Note: N.R. (Not Reported).

) showed that the quality of the groundwater has not been affected. The physicochemical characteristics of the water comply with the provisions of the modification of NOM-127-SSA1-1994 [47], which establishes the maximum permissible limits of the different components of water to make it suitable for human consumption in Mexico. This is probably related to the type of soil in the area where the well is located, as well as the way in which the vinasse is being applied (only three or four months per year). As mentioned above, high content of clay (45%) and silt (31%) allows the soil high retention of water and nutrients [48] and reduces permeability, which in turn limits the rate of infiltration [41,49] of vinasse and its possible impact on groundwater. The texture and chemical composition of the soil, as well as the dose of vinasse deposited in the soils, largely determine the rate of infiltration and the impact on nearby groundwater [50].

4. Conclusions

By performing this study, we identified two regions as the main producers of tequila and vinasse (Valle and Altos Sur region) and 10 municipalities with the highest number of factories.
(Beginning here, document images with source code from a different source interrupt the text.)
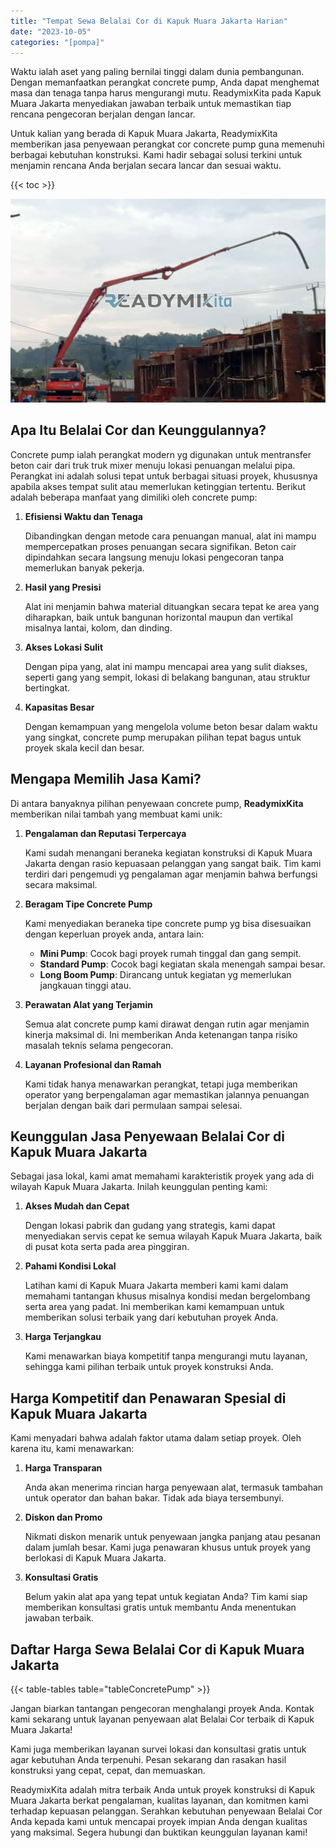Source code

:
 ```yaml
---
title: "Tempat Sewa Belalai Cor di Kapuk Muara Jakarta Harian"
date: "2023-10-05"
categories: "[pompa]"
---
```


Waktu ialah aset yang paling bernilai tinggi dalam dunia pembangunan. Dengan memanfaatkan perangkat concrete pump, Anda dapat menghemat masa dan tenaga tanpa harus mengurangi mutu. ReadymixKita pada Kapuk Muara Jakarta menyediakan jawaban terbaik untuk memastikan tiap rencana pengecoran berjalan dengan lancar.

Untuk kalian yang berada di Kapuk Muara Jakarta, ReadymixKita memberikan jasa penyewaan perangkat cor concrete pump guna memenuhi berbagai kebutuhan konstruksi. Kami hadir sebagai solusi terkini untuk menjamin rencana Anda berjalan secara lancar dan sesuai waktu.

{{< toc >}}

![Tempat Sewa Belalai Cor di Kapuk Muara Jakarta Harian](/images/pompa/sewa-pompa-04.jpg)

## Apa Itu Belalai Cor dan Keunggulannya?

Concrete pump ialah perangkat modern yg digunakan untuk mentransfer beton cair dari truk truk mixer menuju lokasi penuangan melalui pipa. Perangkat ini adalah solusi tepat untuk berbagai situasi proyek, khususnya apabila akses tempat sulit atau memerlukan ketinggian tertentu. Berikut adalah beberapa manfaat yang dimiliki oleh concrete pump:

1. **Efisiensi Waktu dan Tenaga**

   Dibandingkan dengan metode cara penuangan manual, alat ini mampu mempercepatkan proses penuangan secara signifikan. Beton cair dipindahkan secara langsung menuju lokasi pengecoran tanpa memerlukan banyak pekerja.

2. **Hasil yang Presisi**

   Alat ini menjamin bahwa material dituangkan secara tepat ke area yang diharapkan, baik untuk bangunan horizontal maupun dan vertikal misalnya lantai, kolom, dan dinding.

3. **Akses Lokasi Sulit**

   Dengan pipa yang, alat ini mampu mencapai area yang sulit diakses, seperti gang yang sempit, lokasi di belakang bangunan, atau struktur bertingkat.

4. **Kapasitas Besar**

   Dengan kemampuan yang mengelola volume beton besar dalam waktu yang singkat, concrete pump merupakan pilihan tepat bagus untuk proyek skala kecil dan besar.

## Mengapa Memilih Jasa Kami?

Di antara banyaknya pilihan penyewaan concrete pump, **ReadymixKita** memberikan nilai tambah yang membuat kami unik:

1. **Pengalaman dan Reputasi Terpercaya**

   Kami sudah menangani beraneka kegiatan konstruksi di Kapuk Muara Jakarta dengan rasio kepuasaan pelanggan yang sangat baik. Tim kami terdiri dari pengemudi yg pengalaman agar menjamin bahwa berfungsi secara maksimal.

2. **Beragam Tipe Concrete Pump**

   Kami menyediakan beraneka tipe concrete pump yg bisa disesuaikan dengan keperluan proyek anda, antara lain:
   - **Mini Pump**: Cocok bagi proyek rumah tinggal dan gang sempit.
   - **Standard Pump**: Cocok bagi kegiatan skala menengah sampai besar.
   - **Long Boom Pump**: Dirancang untuk kegiatan yg memerlukan jangkauan tinggi atau.

3. **Perawatan Alat yang Terjamin**

   Semua alat concrete pump kami dirawat dengan rutin agar menjamin kinerja maksimal di. Ini memberikan Anda ketenangan tanpa risiko masalah teknis selama pengecoran.

4. **Layanan Profesional dan Ramah**

   Kami tidak hanya menawarkan perangkat, tetapi juga memberikan operator yang berpengalaman agar memastikan jalannya penuangan berjalan dengan baik dari permulaan sampai selesai.

## Keunggulan Jasa Penyewaan Belalai Cor di Kapuk Muara Jakarta

Sebagai jasa lokal, kami amat memahami karakteristik proyek yang ada di wilayah Kapuk Muara Jakarta. Inilah keunggulan penting kami:

1. **Akses Mudah dan Cepat**

   Dengan lokasi pabrik dan gudang yang strategis, kami dapat menyediakan servis cepat ke semua wilayah Kapuk Muara Jakarta, baik di pusat kota serta pada area pinggiran.

2. **Pahami Kondisi Lokal**

   Latihan kami di Kapuk Muara Jakarta memberi kami kami dalam memahami tantangan khusus misalnya kondisi medan bergelombang serta area yang padat. Ini memberikan kami kemampuan untuk memberikan solusi terbaik yang dari kebutuhan proyek Anda.

3. **Harga Terjangkau**

   Kami menawarkan biaya kompetitif tanpa mengurangi mutu layanan, sehingga kami pilihan terbaik untuk proyek konstruksi Anda.

## Harga Kompetitif dan Penawaran Spesial di Kapuk Muara Jakarta

Kami menyadari bahwa adalah faktor utama dalam setiap proyek. Oleh karena itu, kami menawarkan:

1. **Harga Transparan**

   Anda akan menerima rincian harga penyewaan alat, termasuk tambahan untuk operator dan bahan bakar. Tidak ada biaya tersembunyi.

2. **Diskon dan Promo**

   Nikmati diskon menarik untuk penyewaan jangka panjang atau pesanan dalam jumlah besar. Kami juga penawaran khusus untuk proyek yang berlokasi di Kapuk Muara Jakarta.

3. **Konsultasi Gratis**

   Belum yakin alat apa yang tepat untuk kegiatan Anda? Tim kami siap memberikan konsultasi gratis untuk membantu Anda menentukan jawaban terbaik.

## Daftar Harga Sewa Belalai Cor di Kapuk Muara Jakarta

{{< table-tables table="tableConcretePump" >}}

Jangan biarkan tantangan pengecoran menghalangi proyek Anda. Kontak kami sekarang untuk layanan penyewaan alat Belalai Cor terbaik di Kapuk Muara Jakarta!

Kami juga memberikan layanan survei lokasi dan konsultasi gratis untuk agar kebutuhan Anda terpenuhi. Pesan sekarang dan rasakan hasil konstruksi yang cepat, cepat, dan memuaskan.

ReadymixKita adalah mitra terbaik Anda untuk proyek konstruksi di Kapuk Muara Jakarta berkat pengalaman, kualitas layanan, dan komitmen kami terhadap kepuasan pelanggan. Serahkan kebutuhan penyewaan Belalai Cor Anda kepada kami untuk mencapai proyek impian Anda dengan kualitas yang maksimal. Segera hubungi dan buktikan keunggulan layanan kami!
In addition, we found a very high range of variation in the concentrations of contaminants in the vinasses, e.g., COD varied between 7565–73,690 mg/L; BOD₅ from 3718 to 35,516 mg/L, TSS from 190–24,800, Org-N between 24–574 mg/L, and Ca²⁺ from 123 to 1287 mg/L. On the other hand, we corroborated that the main environmental problems are related to micro-size factories which do not treat their vinasses at all. Additionally, the most common method of disposal is the discharge on soils along with fertigation. Apparently, only in the Valle region, the disposal into surface water is a common practice as well as discharges into sewage systems. The degradation of the monitored stream (that runs in the middle of tequila factories) was evident not only by the physicochemical characterization, with the worst conditions in P4 (pH, 4.7; OD, 0.4 mg/L; COD, more than 5000 mg/L and BOD₅, more than 3000 mg/L), but also visually through the odors and the brown color of the water. Furthermore, the method of vinasse disposal-soil rest has not affected soil fertility (after 14 years), but it must be thoroughly evaluated to generate general guidelines that include the optimal application doses and rest periods. In this regard, the texture of soils (high content of clay and silt) is decisive in protecting groundwater from vinasse infiltration. Finally, the results obtained in this study could help the authorities to develop adequate strategies for the management of vinasses (treatment and disposal), mainly in micro and small tequila factories, as well as to focus future research on the improvement and correction of disposal practices, in order to prevent environmental pollution.